I played in an Amber Diceless PBEM for a very long time a few years back. Unfortunately, the web page for it is dead, but with the help archive.org, a couple of relevant documents might be worth looking at:
Document One
(in fact, tho it is not credited, I think I wrote this one, or contributed heavily to it)
Document Two
(I wish I could remember who wrote this one)
As you can see, we did a lot of thinking about "asynchronous" play, and found the easiest way to deal with it is to be highly flexible about timeline and engage in multiple "threads" of play. This actually has a host of advantages and disadvantages -- a lot of play, even more than a tabletop game, with lots of history, can be accomplished this way, though consitency becomes a problem, requiring adjustments to the Social Contract, i.e. the whole "relax" thing mentioned in Document One.

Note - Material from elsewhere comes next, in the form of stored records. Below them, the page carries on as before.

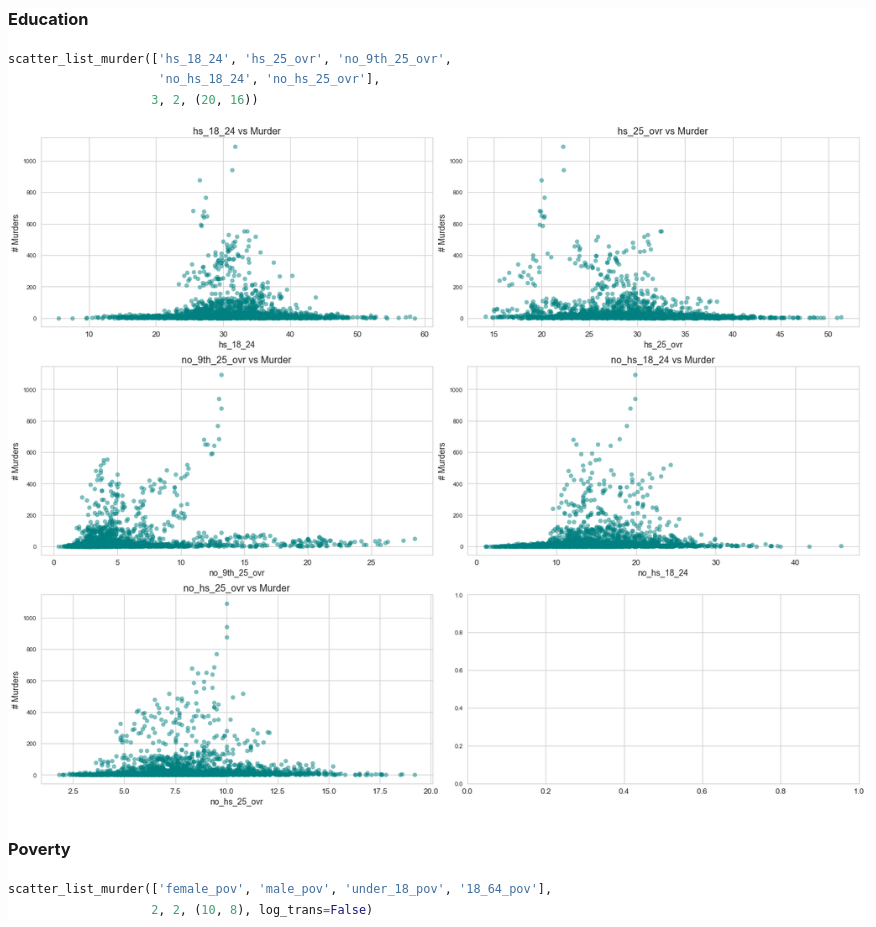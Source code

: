 
### Education



```python
scatter_list_murder(['hs_18_24', 'hs_25_ovr', 'no_9th_25_ovr', 
                     'no_hs_18_24', 'no_hs_25_ovr'],
                    3, 2, (20, 16))
```



![png](eda_and_impute_files/eda_and_impute_25_0.png)


### Poverty



```python
scatter_list_murder(['female_pov', 'male_pov', 'under_18_pov', '18_64_pov'],
                    2, 2, (10, 8), log_trans=False)
```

This way, people could play at their own pace, but it didn't get bogged down -- impicitly, people could start a new thread if they wanted to "get on with it", simply by emailing the appropriate people and stating when the thread happened. Consistency was established through consensus and, in some cases, via some heavy-handed Force by the GM, who was cc'd on all threads. It helped that Amber lends itself well to PCs scattered all over the place doing their own thing and yet interacting with each other frequently via Trump and similar mechanisms.
Tony's observations when he opened this thread were right on the money for the Equinox PBEM.

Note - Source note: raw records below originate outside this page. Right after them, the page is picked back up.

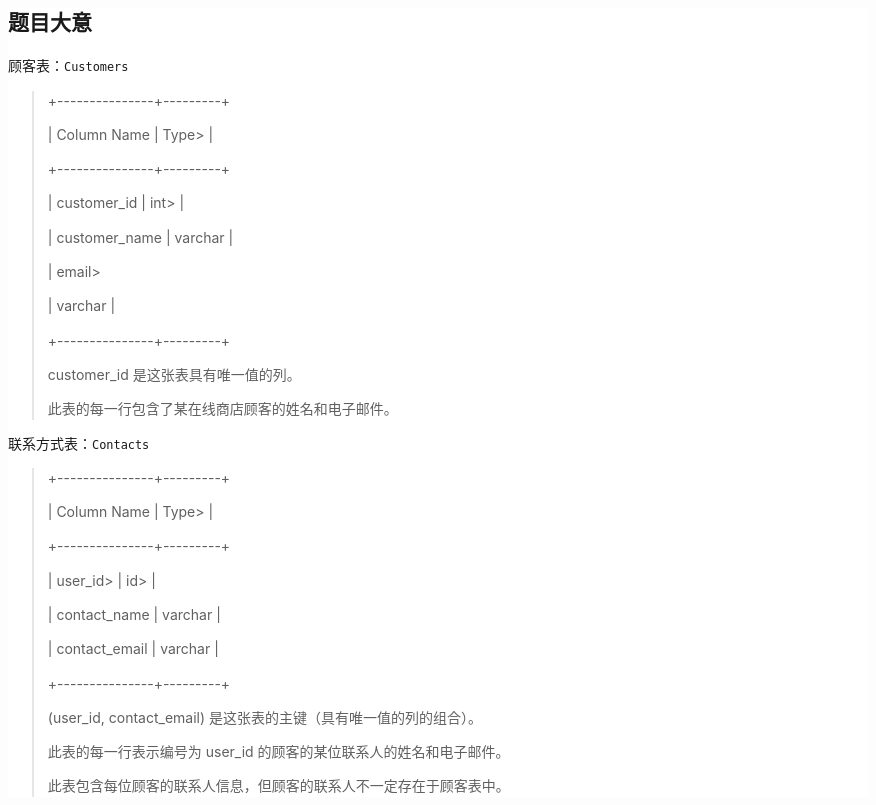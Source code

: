 
## 题目大意

顾客表：`Customers`

> 
> 
> 
> 
> 
> +---------------+---------+
> 
> | Column Name   | Type> 
> |
> 
> +---------------+---------+
> 
> | customer_id   | int> 
>  |
> 
> | customer_name | varchar |
> 
> | email> 
> > 
>  | varchar |
> 
> +---------------+---------+
> 
> customer_id 是这张表具有唯一值的列。
> 
> 此表的每一行包含了某在线商店顾客的姓名和电子邮件。
> 
> 



联系方式表：`Contacts`

> 
> 
> 
> 
> 
> +---------------+---------+
> 
> | Column Name   | Type> 
> |
> 
> +---------------+---------+
> 
> | user_id> 
>    | id> 
>   |
> 
> | contact_name  | varchar |
> 
> | contact_email | varchar |
> 
> +---------------+---------+
> 
> (user_id, contact_email) 是这张表的主键（具有唯一值的列的组合）。
> 
> 此表的每一行表示编号为 user_id 的顾客的某位联系人的姓名和电子邮件。
> 
> 此表包含每位顾客的联系人信息，但顾客的联系人不一定存在于顾客表中。
>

Trust me, Jay, there was plenty of social connection this way, even more so than on, say, a forum on the Forge and a lot of face-to-face games I've been in. The social contract was not weak, tho it was heavily negotiated and often relied on GM Force and, in some dysfunctional cases, outright social manipulation by the various players/GM. However, this doesn't mean it isn't a valid model, minus the dysfunction, which had more to do with the GM's ego than the medium.

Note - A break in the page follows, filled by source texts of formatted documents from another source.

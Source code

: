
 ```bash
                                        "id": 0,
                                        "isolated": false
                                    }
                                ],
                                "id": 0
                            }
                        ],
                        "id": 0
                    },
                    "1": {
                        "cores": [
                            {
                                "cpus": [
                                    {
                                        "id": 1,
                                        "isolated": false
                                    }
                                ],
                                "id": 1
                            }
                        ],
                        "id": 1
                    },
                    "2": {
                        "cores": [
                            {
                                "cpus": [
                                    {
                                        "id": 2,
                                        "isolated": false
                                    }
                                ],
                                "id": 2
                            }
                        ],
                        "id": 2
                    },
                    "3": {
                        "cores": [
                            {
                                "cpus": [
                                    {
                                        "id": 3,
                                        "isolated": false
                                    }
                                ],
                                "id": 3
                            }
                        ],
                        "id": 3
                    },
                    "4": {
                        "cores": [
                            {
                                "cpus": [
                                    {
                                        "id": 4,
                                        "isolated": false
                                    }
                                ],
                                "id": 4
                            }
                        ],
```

A lot of the sort of contingent moves that M.J. mentions were also used, tho not as much as you'd expect. Also the situation where NPCs were farmed out to players that Claire refers to was heavily used, and quite successfully. In many cases, people had, in essence, multiple PCs, which increased the number of threads one could be involved in, as the genre made things rather clique-oriented, so sometimes you needed to have someone of a particular political clique to engage in certain plotlines.
Also, I will note one advantage of the email medium that people haven't mentioned: It was easy to "pass notes". For a highlly political, paranoid game, this is vital. Every PC in the game had spy networks, and the results of those networks were represented by the GM quietly forwarding messages from private threads to other players. (As I said, Craig, the GM, was cc'd on all threads...)
In fact, I believe this game is still ongoing successfully, tho I dropped out because of OOC issues with the aforementioned control-freak GM. Which is too bad, because we did a lot of interesting Social Contract work in that game, in retrospect. (Tangentially, to get an idea of the sort of game and history we were dealing with check out the
Misery FAQ
I wrote for the game, written in reaction to new players who didn't like bad stuff happening to their characters. In retrospect, it was an attempt to communicate certain aspects of the Social Contract (i.e. "this is an angstbunny game") to new players, perhaps in a slightly disfunctional manner.)